* _Action item_
Please give back each line of the material unchanged, but without the images.
•••••
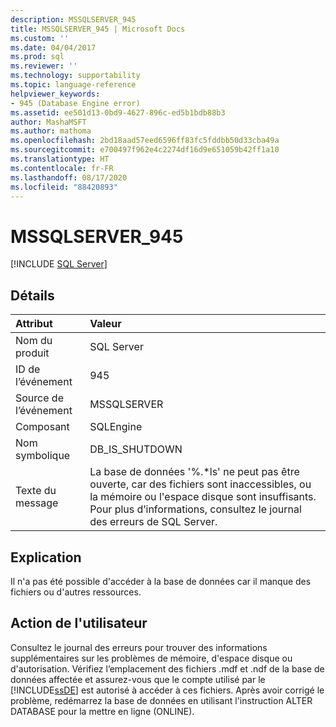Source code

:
 ```yaml
---
description: MSSQLSERVER_945
title: MSSQLSERVER_945 | Microsoft Docs
ms.custom: ''
ms.date: 04/04/2017
ms.prod: sql
ms.reviewer: ''
ms.technology: supportability
ms.topic: language-reference
helpviewer_keywords:
- 945 (Database Engine error)
ms.assetid: ee501d13-0bd9-4627-896c-ed5b1bdb88b3
author: MashaMSFT
ms.author: mathoma
ms.openlocfilehash: 2bd18aad57eed6596ff83fc5fddbb50d33cba49a
ms.sourcegitcommit: e700497f962e4c2274df16d9e651059b42ff1a10
ms.translationtype: HT
ms.contentlocale: fr-FR
ms.lasthandoff: 08/17/2020
ms.locfileid: "88420893"
---
```

# <a name="mssqlserver_945"></a>MSSQLSERVER_945
 [!INCLUDE [SQL Server](../../includes/applies-to-version/sqlserver.md)]
  
## <a name="details"></a>Détails  
  
| Attribut | Valeur |  
| :-------- | :---- |  
|Nom du produit|SQL Server|  
|ID de l’événement|945|  
|Source de l’événement|MSSQLSERVER|  
|Composant|SQLEngine|  
|Nom symbolique|DB_IS_SHUTDOWN|  
|Texte du message|La base de données '%.*ls' ne peut pas être ouverte, car des fichiers sont inaccessibles, ou la mémoire ou l'espace disque sont insuffisants.  Pour plus d’informations, consultez le journal des erreurs de SQL Server.|  
  
## <a name="explanation"></a>Explication  
Il n'a pas été possible d'accéder à la base de données car il manque des fichiers ou d'autres ressources.  
  
## <a name="user-action"></a>Action de l'utilisateur  
Consultez le journal des erreurs pour trouver des informations supplémentaires sur les problèmes de mémoire, d'espace disque ou d'autorisation. Vérifiez l’emplacement des fichiers .mdf et .ndf de la base de données affectée et assurez-vous que le compte utilisé par le [!INCLUDE[ssDE](../../includes/ssde-md.md)] est autorisé à accéder à ces fichiers. Après avoir corrigé le problème, redémarrez la base de données en utilisant l'instruction ALTER DATABASE pour la mettre en ligne (ONLINE).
•••••
* _The completed task_
Source code

:
 ```yaml
---
description: MSSQLSERVER_945
title: MSSQLSERVER_945 | Microsoft Docs
ms.custom: ''
ms.date: 04/04/2017
ms.prod: sql
ms.reviewer: ''
ms.technology: supportability
ms.topic: language-reference
helpviewer_keywords:
- 945 (Database Engine error)
ms.assetid: ee501d13-0bd9-4627-896c-ed5b1bdb88b3
author: MashaMSFT
ms.author: mathoma
ms.openlocfilehash: 2bd18aad57eed6596ff83fc5fddbb50d33cba49a
ms.sourcegitcommit: e700497f962e4c2274df16d9e651059b42ff1a10
ms.translationtype: HT
ms.contentlocale: fr-FR
ms.lasthandoff: 08/17/2020
ms.locfileid: "88420893"
---
```

# <a name="mssqlserver_945"></a>MSSQLSERVER_945
 [!INCLUDE [SQL Server](../../includes/applies-to-version/sqlserver.md)]
  
## <a name="details"></a>Détails  
  
| Attribut | Valeur |  
| :-------- | :---- |  
|Nom du produit|SQL Server|  
|ID de l’événement|945|  
|Source de l’événement|MSSQLSERVER|  
|Composant|SQLEngine|  
|Nom symbolique|DB_IS_SHUTDOWN|  
|Texte du message|La base de données '%.*ls' ne peut pas être ouverte, car des fichiers sont inaccessibles, ou la mémoire ou l'espace disque sont insuffisants.  Pour plus d’informations, consultez le journal des erreurs de SQL Server.|  
  
## <a name="explanation"></a>Explication  
Il n'a pas été possible d'accéder à la base de données car il manque des fichiers ou d'autres ressources.  
  
## <a name="user-action"></a>Action de l'utilisateur  
Consultez le journal des erreurs pour trouver des informations supplémentaires sur les problèmes de mémoire, d'espace disque ou d'autorisation. Vérifiez l’emplacement des fichiers .mdf et .ndf de la base de données affectée et assurez-vous que le compte utilisé par le [!INCLUDE[ssDE](../../includes/ssde-md.md)] est autorisé à accéder à ces fichiers. Après avoir corrigé le problème, redémarrez la base de données en utilisant l'instruction ALTER DATABASE pour la mettre en ligne (ONLINE).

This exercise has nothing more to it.